The metaphor likening comments in the thread with “swimming and complaining the water is wet” didn’t reflect the conversation in a responsible way. A more accurate reflection occurred in comment that “algorithms are not inherently bad it's how they are used.”
Human beings have used algorithms for millennia. Recipes, almanacs, routers in the early days of navigation, travel guides today. I pointed to these issues myself, writing "One possible outcome of bad AI is a world that begins to resemble historical empires in which overlapping jurisdictions and different sets of rules trapped people in cages from which there was no escape while making the ordinary business of life impossible for those who were subject to the rules. The British Raj in India comes to mind along with the late Ottoman Empire. In fact nearly any empire eventually fell prey to the problems we are apparently creating for ourselves by shaping a world around algorithms when we have no way to predict the outcome of different sets of rules and algorithms of differing strength as the algorithms interact.”
One problem occurs when algorithms designed for one purpose interact with systems design for another purpose. That’s how YouTube transformed innocent home videos into porn magnets.

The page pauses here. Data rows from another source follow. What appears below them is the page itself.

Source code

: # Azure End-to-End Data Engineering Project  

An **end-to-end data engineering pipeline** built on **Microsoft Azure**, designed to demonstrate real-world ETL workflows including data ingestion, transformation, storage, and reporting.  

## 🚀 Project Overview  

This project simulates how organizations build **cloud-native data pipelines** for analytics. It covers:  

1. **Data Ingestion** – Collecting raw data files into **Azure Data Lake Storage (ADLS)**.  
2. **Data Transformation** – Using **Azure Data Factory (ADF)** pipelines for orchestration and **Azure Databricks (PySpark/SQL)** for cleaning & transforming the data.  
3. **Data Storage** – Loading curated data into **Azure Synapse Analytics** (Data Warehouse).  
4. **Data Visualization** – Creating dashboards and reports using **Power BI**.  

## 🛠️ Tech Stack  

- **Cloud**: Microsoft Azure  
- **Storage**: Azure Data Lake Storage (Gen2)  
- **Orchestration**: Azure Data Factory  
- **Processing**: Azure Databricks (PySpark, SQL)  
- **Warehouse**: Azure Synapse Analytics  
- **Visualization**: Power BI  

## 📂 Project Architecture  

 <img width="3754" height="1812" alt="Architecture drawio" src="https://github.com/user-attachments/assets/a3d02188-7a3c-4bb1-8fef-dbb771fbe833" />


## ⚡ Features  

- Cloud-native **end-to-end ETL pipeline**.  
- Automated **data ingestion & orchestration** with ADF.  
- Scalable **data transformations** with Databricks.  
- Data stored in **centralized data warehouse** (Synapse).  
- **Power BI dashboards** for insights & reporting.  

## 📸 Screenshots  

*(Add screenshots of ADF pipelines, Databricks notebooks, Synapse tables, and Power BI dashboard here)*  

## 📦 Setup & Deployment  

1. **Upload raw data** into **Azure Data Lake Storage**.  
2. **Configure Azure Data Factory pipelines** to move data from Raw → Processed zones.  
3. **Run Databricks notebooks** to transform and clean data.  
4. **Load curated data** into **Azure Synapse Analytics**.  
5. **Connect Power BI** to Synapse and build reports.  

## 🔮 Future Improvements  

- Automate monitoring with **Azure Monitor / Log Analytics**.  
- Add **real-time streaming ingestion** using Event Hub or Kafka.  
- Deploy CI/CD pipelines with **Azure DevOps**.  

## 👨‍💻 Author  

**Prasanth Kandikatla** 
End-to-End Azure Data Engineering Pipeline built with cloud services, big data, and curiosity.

Another problem occurs when the algorithms of different companies and government agencies reinforce the prejudices and problems of the societies in which those firms and agencies exist.
Today, however, we are also seeing something worse than unintended consequences. This is the purpose-built use of algorithms to create disinformation in news channels in an effort to destabilise democracies. That is the topic of the article in today’s NY Times.
> https://www.nytimes.com/interactive/2019/06/07/technology/ai-text-disi
> nformation.html
> <https://www.nytimes.com/interactive/2019/06/07/technology/ai-text-dis
> information.html?action=click&module=Top%20Stories&pgtype=Homepage>
It’s an interesting article with a section that allows you to test the effect of some algorithms in real time on the screen as you read. I recommend it.
No one is swimming to complain that the water is wet. That’s a silly approach to a serious problem. In today’s world, we are inevitably going to use different kinds of algorithms for much of our daily work, most of our information, and much of our entertainment.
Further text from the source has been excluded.